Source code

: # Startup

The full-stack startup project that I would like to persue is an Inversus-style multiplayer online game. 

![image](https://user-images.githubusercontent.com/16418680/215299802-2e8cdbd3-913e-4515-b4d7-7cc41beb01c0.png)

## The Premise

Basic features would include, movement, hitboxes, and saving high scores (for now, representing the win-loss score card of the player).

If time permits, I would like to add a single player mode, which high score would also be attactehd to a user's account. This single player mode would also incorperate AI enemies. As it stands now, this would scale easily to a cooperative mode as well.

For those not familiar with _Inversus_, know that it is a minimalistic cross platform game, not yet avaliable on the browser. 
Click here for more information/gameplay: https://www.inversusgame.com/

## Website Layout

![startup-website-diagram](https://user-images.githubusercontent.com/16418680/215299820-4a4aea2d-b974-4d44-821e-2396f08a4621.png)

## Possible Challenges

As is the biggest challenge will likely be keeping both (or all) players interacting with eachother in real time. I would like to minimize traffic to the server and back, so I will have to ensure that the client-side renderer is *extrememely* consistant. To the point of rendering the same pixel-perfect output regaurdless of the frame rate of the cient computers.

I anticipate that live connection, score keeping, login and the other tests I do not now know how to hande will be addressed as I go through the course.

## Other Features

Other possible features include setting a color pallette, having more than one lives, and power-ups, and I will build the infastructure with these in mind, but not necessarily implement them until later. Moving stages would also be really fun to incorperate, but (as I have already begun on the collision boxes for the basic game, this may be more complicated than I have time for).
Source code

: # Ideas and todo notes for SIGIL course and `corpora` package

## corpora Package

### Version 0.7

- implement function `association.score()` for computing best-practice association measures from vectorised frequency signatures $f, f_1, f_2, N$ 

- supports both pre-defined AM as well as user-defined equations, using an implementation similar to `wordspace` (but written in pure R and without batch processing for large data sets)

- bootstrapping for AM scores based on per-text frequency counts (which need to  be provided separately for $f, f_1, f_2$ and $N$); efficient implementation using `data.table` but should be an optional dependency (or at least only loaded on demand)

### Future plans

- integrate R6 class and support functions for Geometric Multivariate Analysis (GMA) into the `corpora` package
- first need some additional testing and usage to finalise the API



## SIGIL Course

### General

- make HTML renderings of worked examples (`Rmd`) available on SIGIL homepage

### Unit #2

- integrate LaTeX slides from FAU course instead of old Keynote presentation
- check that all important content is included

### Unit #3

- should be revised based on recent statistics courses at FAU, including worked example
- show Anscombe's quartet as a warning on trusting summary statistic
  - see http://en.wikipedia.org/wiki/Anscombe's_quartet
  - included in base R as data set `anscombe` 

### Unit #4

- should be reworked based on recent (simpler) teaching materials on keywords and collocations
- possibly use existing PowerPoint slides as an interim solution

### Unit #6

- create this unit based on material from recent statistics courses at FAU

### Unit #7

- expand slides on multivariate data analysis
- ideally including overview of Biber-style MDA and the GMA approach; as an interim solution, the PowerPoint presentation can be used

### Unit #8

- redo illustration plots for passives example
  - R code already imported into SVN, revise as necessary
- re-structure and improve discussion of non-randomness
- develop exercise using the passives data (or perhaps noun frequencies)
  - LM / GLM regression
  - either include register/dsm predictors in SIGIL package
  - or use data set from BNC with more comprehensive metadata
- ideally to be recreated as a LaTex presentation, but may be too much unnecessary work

**YOUR OBJECTIVE:**
Write out the listing exactly from its first line to the line containing "## Other Features". Both of those lines belong in the answer.

**RESULT OF THIS EXERCISE:**
Source code

: # Startup

The full-stack startup project that I would like to persue is an Inversus-style multiplayer online game. 

![image](https://user-images.githubusercontent.com/16418680/215299802-2e8cdbd3-913e-4515-b4d7-7cc41beb01c0.png)

## The Premise

Basic features would include, movement, hitboxes, and saving high scores (for now, representing the win-loss score card of the player).

If time permits, I would like to add a single player mode, which high score would also be attactehd to a user's account. This single player mode would also incorperate AI enemies. As it stands now, this would scale easily to a cooperative mode as well.

For those not familiar with _Inversus_, know that it is a minimalistic cross platform game, not yet avaliable on the browser. 
Click here for more information/gameplay: https://www.inversusgame.com/

## Website Layout

![startup-website-diagram](https://user-images.githubusercontent.com/16418680/215299820-4a4aea2d-b974-4d44-821e-2396f08a4621.png)

## Possible Challenges

As is the biggest challenge will likely be keeping both (or all) players interacting with eachother in real time. I would like to minimize traffic to the server and back, so I will have to ensure that the client-side renderer is *extrememely* consistant. To the point of rendering the same pixel-perfect output regaurdless of the frame rate of the cient computers.

I anticipate that live connection, score keeping, login and the other tests I do not now know how to hande will be addressed as I go through the course.

## Other Features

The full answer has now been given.